Avo moved to dismiss Dwyer’s breach of contract claim, but Justice Walsh denied Avo’s motion based on Avo’s receipt of $237,000 from Dwyer and his allegation that Avo agreed to repay him on terms similar to those in the other loans he made to Avo. Justice Walsh, however, dismissed the breach of contract claim against the individuals because Dwyer did not allege that they agreed to be bound by the payroll loans in their personal capacities. Justice Walsh explained that, “[a] corporate officer may not be held personally liable merely because, while acting for the corporation, he made decisions and took steps that resulted in the corporation’s breaching its contract” (citations omitted). “In order to hold a corporate officer liable for inducing the corporation to breach its contract, it must be alleged and proved that the officer’s actions were taken outside the scope of employment, that the officer personally profited from the acts, or that the officer committed any independently tortious acts” (citations omitted).

Unjust Enrichment

Unjust enrichment claims are typically dismissed where there is a valid and enforceable contract between the parties. But here, Justice Walsh sustained this claim against Avo as not duplicative because “Avo is disputing that there was any agreement between the parties with regard to this loan” (citing, inter alia, First Class Concrete Corp. v. Rosenblum, 167 A.D.3d 989 (2d Dep’t 2018) (“[s]ince the defendants disputed the existence and enforceability of a contract covering the dispute at issue, the plaintiff was entitled to allege causes of action to recover for unjust enrichment and in quantum meruit as alternative theories of relief”)).

As against the individual defendants, Justice Walsh dismissed this claim “because Plaintiff has not alleged that the individual defendants were parties to the contracts and that they were individually enriched by Plaintiffs loan of $237,000 to Avo to meet its payroll” (citing Auguston v. Spry, 282 A.D.2d 489 (2d Dep’t 2001)).

Constructive Trust

Dwyer alleged that prior to his termination, he had been held out as an Avo partner and, thus, had additional rights under law and equity. He alleged that the parties’ agreements evidence a trust relationship engendering fiduciary duties to preserve and protect his interests and that because Defendants breached that duty and unjustly enriched themselves, the Court must impress a constructive trust on Avo’s assets.

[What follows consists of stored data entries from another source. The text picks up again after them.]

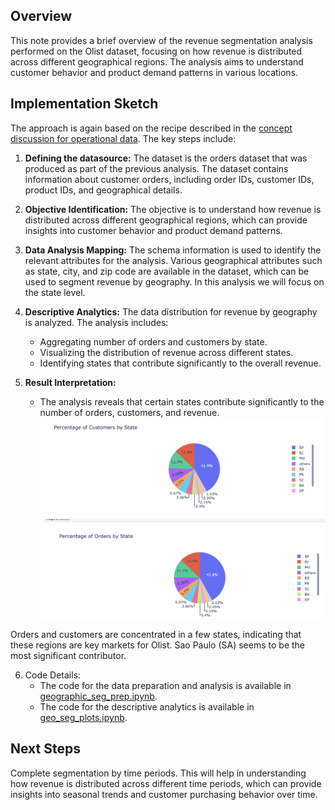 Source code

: ## Overview
This note provides a brief overview of the revenue segmentation analysis performed on the Olist dataset, focusing on how revenue is distributed across different geographical regions. The analysis aims to understand customer behavior and product demand patterns in various locations.

## Implementation Sketch
The approach is again based on the recipe described in the [concept discussion for operational data](../concept_discussion/operational_data_prep.md). The key steps include:

1. **Defining the datasource:** The dataset is the orders dataset that was produced as part of the previous analysis. The dataset contains information about customer orders, including order IDs, customer IDs, product IDs, and geographical details.
2. **Objective Identification:** The objective is to understand how revenue is distributed across different geographical regions, which can provide insights into customer behavior and product demand patterns.
3. **Data Analysis Mapping:** The schema information is used to identify the relevant attributes for the analysis. Various geographical attributes such as state, city, and zip code are available in the dataset, which can be used to segment revenue by geography. In this analysis we will focus on the state level.
4. **Descriptive Analytics:** The data distribution for revenue by geography is analyzed. The analysis includes:
   - Aggregating number of orders and customers by state.
   - Visualizing the distribution of revenue across different states.
   - Identifying states that contribute significantly to the overall revenue.

5. **Result Interpretation:**
   - The analysis reveals that certain states contribute significantly to the number of orders, customers, and revenue.
  ![percentage of customers by state](../../images/pct_cust_by_state.png)
  ![percentage of orders by state](../../images/pct_orders_by_state.png)

  Orders and customers are concentrated in a few states, indicating that these regions are key markets for Olist. Sao Paulo (SA) seems to be the most significant contributor.

6. Code Details:
   - The code for the data preparation and analysis is available in [geographic_seg_prep.ipynb](https://github.com/rajivsam/descriptive_analytics/blob/main/notebooks/geographic_seg_prep.ipynb).
   - The code for the descriptive analytics is available in [geo_seg_plots.ipynb](https://github.com/rajivsam/descriptive_analytics/blob/main/notebooks/geo_seg_plots.ipynb).

## Next Steps
Complete segmentation by time periods. This will help in understanding how revenue is distributed across different time periods, which can provide insights into seasonal trends and customer purchasing behavior over time. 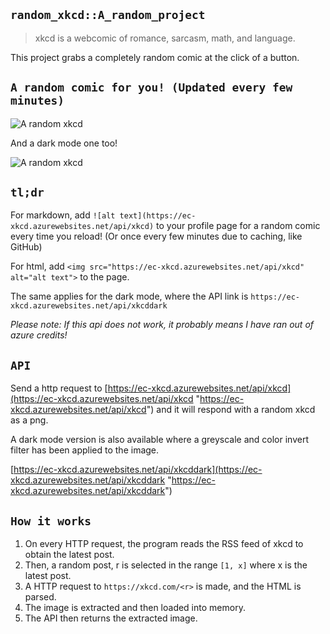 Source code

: ## `random_xkcd::A_random_project`

> xkcd is a webcomic of romance, sarcasm, math, and language.

This project grabs a completely random comic at the click of a button.

## `A random comic for you! (Updated every few minutes)`

![A random xkcd](https://ec-xkcd.azurewebsites.net/api/xkcd)

And a dark mode one too!

![A random xkcd](https://ec-xkcd.azurewebsites.net/api/xkcddark)

## `tl;dr`

For markdown, add `![alt text](https://ec-xkcd.azurewebsites.net/api/xkcd)` to your profile page for a random comic every time you reload! (Or once every few minutes due to caching, like GitHub)

For html, add `<img src="https://ec-xkcd.azurewebsites.net/api/xkcd" alt="alt text">` to the page.

The same applies for the dark mode, where the API link is `https://ec-xkcd.azurewebsites.net/api/xkcddark`

*Please note: If this api does not work, it probably means I have ran out of azure credits!*

## `API`

Send a http request to [https://ec-xkcd.azurewebsites.net/api/xkcd](https://ec-xkcd.azurewebsites.net/api/xkcd "https://ec-xkcd.azurewebsites.net/api/xkcd") and it will respond with a random xkcd as a png.

A dark mode version is also available where a greyscale and color invert filter has been applied to the image.

[https://ec-xkcd.azurewebsites.net/api/xkcddark](https://ec-xkcd.azurewebsites.net/api/xkcddark "https://ec-xkcd.azurewebsites.net/api/xkcddark")

## `How it works`

1. On every HTTP request, the program reads the RSS feed of xkcd to obtain the latest post.
2. Then, a random post, r is selected in the range `[1, x]` where x is the latest post.
3. A HTTP request to `https://xkcd.com/<r>` is made, and the HTML is parsed.
4. The image is extracted and then loaded into memory.
5. The API then returns the extracted image.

But the Court dismissed this claim because Dwyer did not sufficiently allege a confidential or fiduciary relationship between himself and Defendants. Justice Walsh held that, at most, Plaintiff alleged an employer-employee relationship, “which does not involve a confidential or fiduciary relationship” (citing Budet v. Tiffany & Co., 155 A.D.2d 408 (2d Dep’t 1989) (“an employer owes an employee at will no fiduciary duty”) (citation omitted)).

Takeaway: Companies can’t have their cake and eat it too. If they want employees to take a stake in the business, they must treat them as investors. If, instead, they view them as mere “at will” employees and fire them without returning their investments, litigation will ensue.